Action item>
Task for the records below: copy exactly from the first line on, stopping once the line with "This document guides" is copied, and leave out the pictures.

[Plain-text document sources]
┌──

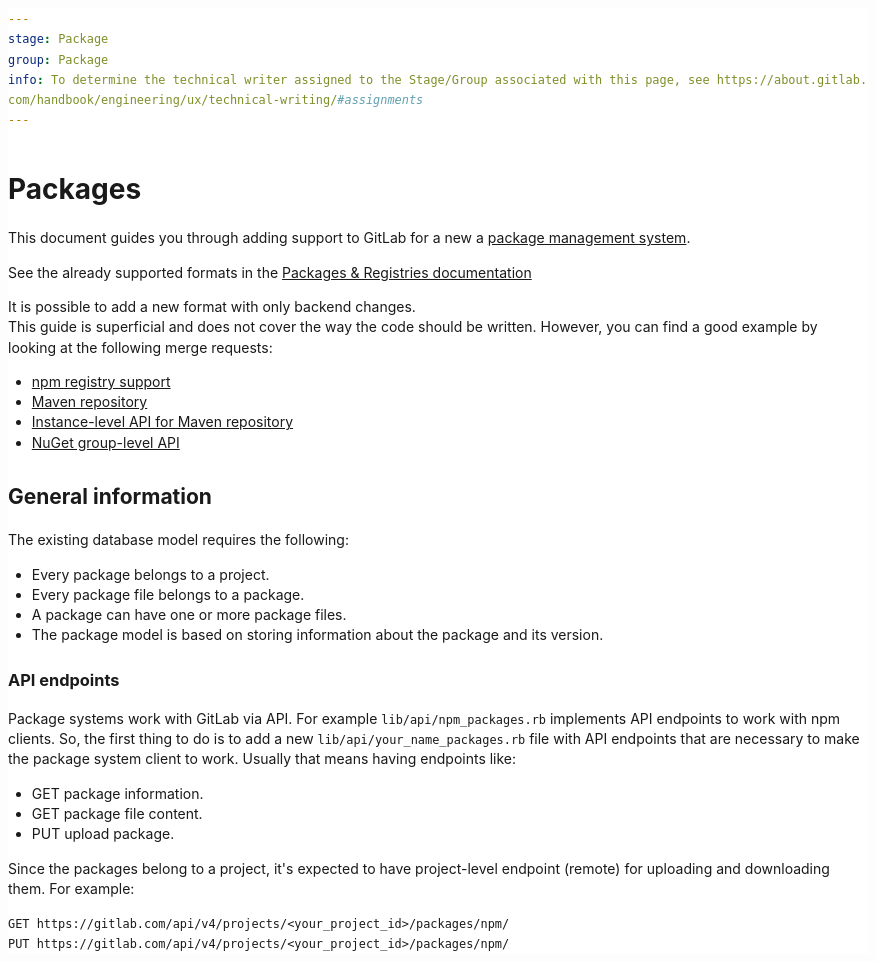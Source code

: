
 ```yaml
---
stage: Package
group: Package
info: To determine the technical writer assigned to the Stage/Group associated with this page, see https://about.gitlab.com/handbook/engineering/ux/technical-writing/#assignments
---
```


# Packages

This document guides you through adding support to GitLab for a new a [package management system](../administration/packages/index.md).

See the already supported formats in the [Packages & Registries documentation](../user/packages/index.md)

It is possible to add a new format with only backend changes.  
This guide is superficial and does not cover the way the code should be written.
However, you can find a good example by looking at the following merge requests:

- [npm registry support](https://gitlab.com/gitlab-org/gitlab/-/merge_requests/8673)
- [Maven repository](https://gitlab.com/gitlab-org/gitlab/-/merge_requests/6607)
- [Instance-level API for Maven repository](https://gitlab.com/gitlab-org/gitlab/-/merge_requests/8757)
- [NuGet group-level API](https://gitlab.com/gitlab-org/gitlab/-/issues/36423)

## General information

The existing database model requires the following:

- Every package belongs to a project.
- Every package file belongs to a package.
- A package can have one or more package files.
- The package model is based on storing information about the package and its version.

### API endpoints

Package systems work with GitLab via API. For example `lib/api/npm_packages.rb`
implements API endpoints to work with npm clients. So, the first thing to do is to
add a new `lib/api/your_name_packages.rb` file with API endpoints that are
necessary to make the package system client to work. Usually that means having
endpoints like:

- GET package information.
- GET package file content.
- PUT upload package.

Since the packages belong to a project, it's expected to have project-level endpoint (remote)
for uploading and downloading them. For example:

```plaintext
GET https://gitlab.com/api/v4/projects/<your_project_id>/packages/npm/
PUT https://gitlab.com/api/v4/projects/<your_project_id>/packages/npm/
```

└──

Written reply>
Source code

:
 ```yaml
---
stage: Package
group: Package
info: To determine the technical writer assigned to the Stage/Group associated with this page, see https://about.gitlab.com/handbook/engineering/ux/technical-writing/#assignments
---
```


# Packages

This document guides you through adding support to GitLab for a new a [package management system](../administration/packages/index.md).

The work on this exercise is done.